How to complete this task
Tally the lines in the data that follows that include the word "name", and report nothing but the total.

(Plain-text document sources)
^^^^^^^^

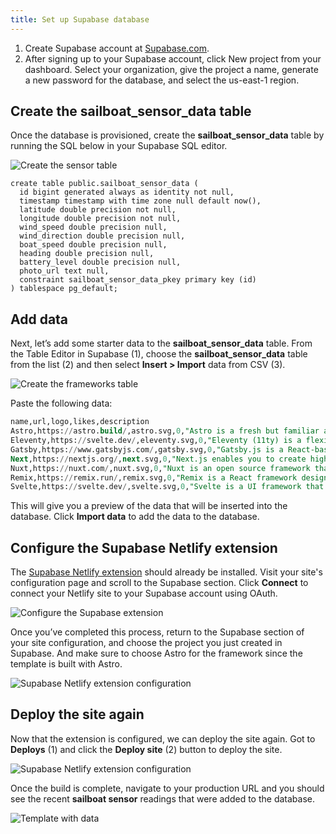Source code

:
 ```yaml
---
title: Set up Supabase database
---
```


1. Create Supabase account at [Supabase.com](https://supabase.com).
2. After signing up to your Supabase account, click New project from your dashboard. Select your organization, give the project a name, generate a new password for the database, and select the us-east-1 region.

## Create the sailboat_sensor_data table

Once the database is provisioned, create the **sailboat_sensor_data** table by running the SQL below in your Supabase SQL editor.

![Create the sensor table](/images/guides/supabase-netlify-sql-editor.png)

```
create table public.sailboat_sensor_data (
  id bigint generated always as identity not null,
  timestamp timestamp with time zone null default now(),
  latitude double precision not null,
  longitude double precision not null,
  wind_speed double precision null,
  wind_direction double precision null,
  boat_speed double precision null,
  heading double precision null,
  battery_level double precision null,
  photo_url text null,
  constraint sailboat_sensor_data_pkey primary key (id)
) tablespace pg_default;
```

## Add data

Next, let’s add some starter data to the **sailboat_sensor_data** table. From the Table Editor in Supabase (1), choose the **sailboat_sensor_data** table from the list (2) and then select **Insert > Import** data from CSV (3).

![Create the frameworks table](/images/guides/supabase-netlify-import-csv.png)

Paste the following data:

```sql
name,url,logo,likes,description
Astro,https://astro.build/,astro.svg,0,"Astro is a fresh but familiar approach to building websites. Astro combines decades of proven performance best practices with the DX improvements of the component-oriented era."
Eleventy,https://svelte.dev/,eleventy.svg,0,"Eleventy (11ty) is a flexible, minimalist static site generator that builds fast, content-driven websites using multiple templating languages and a zero-client-JavaScript philosophy."
Gatsby,https://www.gatsbyjs.com/,gatsby.svg,0,"Gatsby.js is a React-based framework for building fast, SEO-friendly websites and applications with powerful data integration and static site generation capabilities."
Next,https://nextjs.org/,next.svg,0,"Next.js enables you to create high-quality web applications with the power of React components."
Nuxt,https://nuxt.com/,nuxt.svg,0,"Nuxt is an open source framework that makes web development intuitive and powerful. Create performant and production-grade full-stack web apps and websites with confidence."
Remix,https://remix.run/,remix.svg,0,"Remix is a React framework designed for server-side rendering (SSR). Is a full-stack web framework, allowing developers to build both backend and frontend within a single app."
Svelte,https://svelte.dev/,svelte.svg,0,"Svelte is a UI framework that uses a compiler to let you write breathtakingly concise components that do minimal work in the browser, using languages you already know — HTML, CSS and JavaScript."
```

This will give you a preview of the data that will be inserted into the database. Click **Import data** to add the data to the database.

## Configure the Supabase Netlify extension

The [Supabase Netlify extension](https://app.netlify.com/extensions/supabase) should already be installed. Visit your site's configuration page and scroll to the Supabase section. Click **Connect** to connect your Netlify site to your Supabase account using OAuth.

![Configure the Supabase extension](/images/guides/supabase-netlify-connect-oauth.png)

Once you’ve completed this process, return to the Supabase section of your site configuration, and choose the project you just created in Supabase. And make sure to choose Astro for the framework since the template is built with Astro.

![Supabase Netlify extension configuration](/images/guides/supabase-netlify-extension-configuration.png)

## Deploy the site again

Now that the extension is configured, we can deploy the site again. Got to **Deploys** (1) and click the **Deploy site** (2) button to deploy the site. 

![Supabase Netlify extension configuration](/images/guides/deploy-button.png)

Once the build is complete, navigate to your production URL and you should see the recent **sailboat sensor** readings that were added to the database.

![Template with data](/images/guides/web-frameworks.png)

^^^^^^^^

Answer below
2